Zo af en toe duikt er een jong groepje op dat schoonheid uit eenvoud schept en dat een veelbeproefde sound toch weer een nieuw élan kan geven. Zo'n band is Avi Buffalo. Zelfs een halfdove hoort vanop een kilometer de typische westcoast-sound. Je kunt de sinaasappelen bijna ruiken en de zee horen ruisen. Op het podium van de Club stond de piepjonge band een beetje verloren te wezen. Frontman Avigdor Zahner-Isenberg (wat een naam !) lijkt eerder op een maagdelijk koorknaapje dan op de zanger van een Sub Pop-band maar het was vooral het gemis van toetseniste/zangeres Rebecca Coleman dat zich deed gevoelen, waardoor Zahner-Isenberg af en toe vocaal te kort kwam. Maar los van deze kleine gebreken is dit een frisse en onweerstaanbare band die in de beste traditie van The Shins gewoonweg mooi staat te wezen.
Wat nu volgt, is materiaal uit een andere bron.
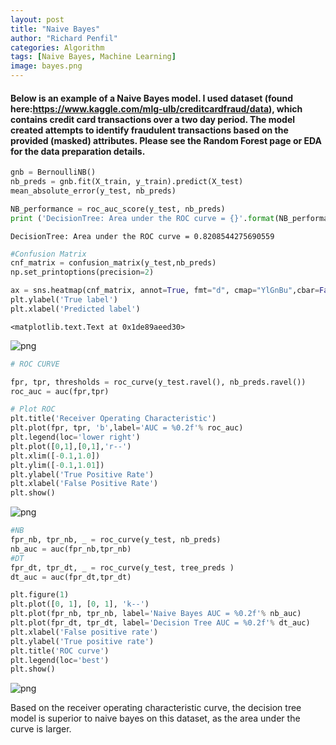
 ```yaml
---
layout: post
title: "Naive Bayes"
author: "Richard Penfil"
categories: Algorithm
tags: [Naive Bayes, Machine Learning]
image: bayes.png
---
```


#### Below is an example of a Naive Bayes model. I used dataset (found here:https://www.kaggle.com/mlg-ulb/creditcardfraud/data), which contains credit card transactions over a two day period. The model created attempts to identify fraudulent transactions based on the provided (masked) attributes. Please see the Random Forest page or EDA for the data preparation details.


```python
gnb = BernoulliNB()
nb_preds = gnb.fit(X_train, y_train).predict(X_test)
mean_absolute_error(y_test, nb_preds)

NB_performance = roc_auc_score(y_test, nb_preds)
print ('DecisionTree: Area under the ROC curve = {}'.format(NB_performance))
```

    DecisionTree: Area under the ROC curve = 0.8208544275690559
    


```python
#Confusion Matrix
cnf_matrix = confusion_matrix(y_test,nb_preds)
np.set_printoptions(precision=2)

ax = sns.heatmap(cnf_matrix, annot=True, fmt="d", cmap="YlGnBu",cbar=False)
plt.ylabel('True label')
plt.xlabel('Predicted label')
```




    <matplotlib.text.Text at 0x1de89aeed30>




![png](Naive_Bayes_files/Naive_Bayes_2_1.png)



```python
# ROC CURVE

fpr, tpr, thresholds = roc_curve(y_test.ravel(), nb_preds.ravel())
roc_auc = auc(fpr,tpr)

# Plot ROC
plt.title('Receiver Operating Characteristic')
plt.plot(fpr, tpr, 'b',label='AUC = %0.2f'% roc_auc)
plt.legend(loc='lower right')
plt.plot([0,1],[0,1],'r--')
plt.xlim([-0.1,1.0])
plt.ylim([-0.1,1.01])
plt.ylabel('True Positive Rate')
plt.xlabel('False Positive Rate')
plt.show()
```


![png](Naive_Bayes_files/Naive_Bayes_3_0.png)



```python
#NB
fpr_nb, tpr_nb, _ = roc_curve(y_test, nb_preds)
nb_auc = auc(fpr_nb,tpr_nb)
#DT
fpr_dt, tpr_dt, _ = roc_curve(y_test, tree_preds )
dt_auc = auc(fpr_dt,tpr_dt)

plt.figure(1)
plt.plot([0, 1], [0, 1], 'k--')
plt.plot(fpr_nb, tpr_nb, label='Naive Bayes AUC = %0.2f'% nb_auc)
plt.plot(fpr_dt, tpr_dt, label='Decision Tree AUC = %0.2f'% dt_auc)
plt.xlabel('False positive rate')
plt.ylabel('True positive rate')
plt.title('ROC curve')
plt.legend(loc='best')
plt.show()
```


![png](Naive_Bayes_files/Naive_Bayes_4_0.png)


Based on the receiver operating characteristic curve, the decision tree model is superior to naive bayes on this dataset, as the area under the curve is larger. 


```python

```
En over mooi gesproken : wat Eels op het hoofdpodium bracht, was uitermate sterk. De altijd onvoorspelbare Mark Everett had zich verschanst achter bandana, grote zonnebril en zijn kenschetsende baard die tot bijna aan de oogkassen rijkt. Geruggesteund door de coolste begeleidingsband van het hele weekend bracht E een mooie bloemlezing uit zijn rijke oeuvre. Van Souljacker Pt. 1 tot Dog Faced Boy, van The look you give that guy tot Mr. E's Beautiful Blues (vernuftig vermengd met het tempo van Twist And Shout). Of wat te denken van zomerse covers van Summer In The City of Summertime ? Laten we hopen dat Everett nog lang met zijn demonen mag worstelen met uitschieters van vrolijkheid ("I like birds"), want dit was af. Zelfs de introductie van zijn bandleden was entertainment. Vooral toen de basgitarist werd aangekondigd als de winnaar van de "Bass player of the Year-Award 1983" (waarop de man in kwestie een ferme trofee de lucht instak). Een heerlijke topshow die me ondanks de hitte kippevel bezorgde.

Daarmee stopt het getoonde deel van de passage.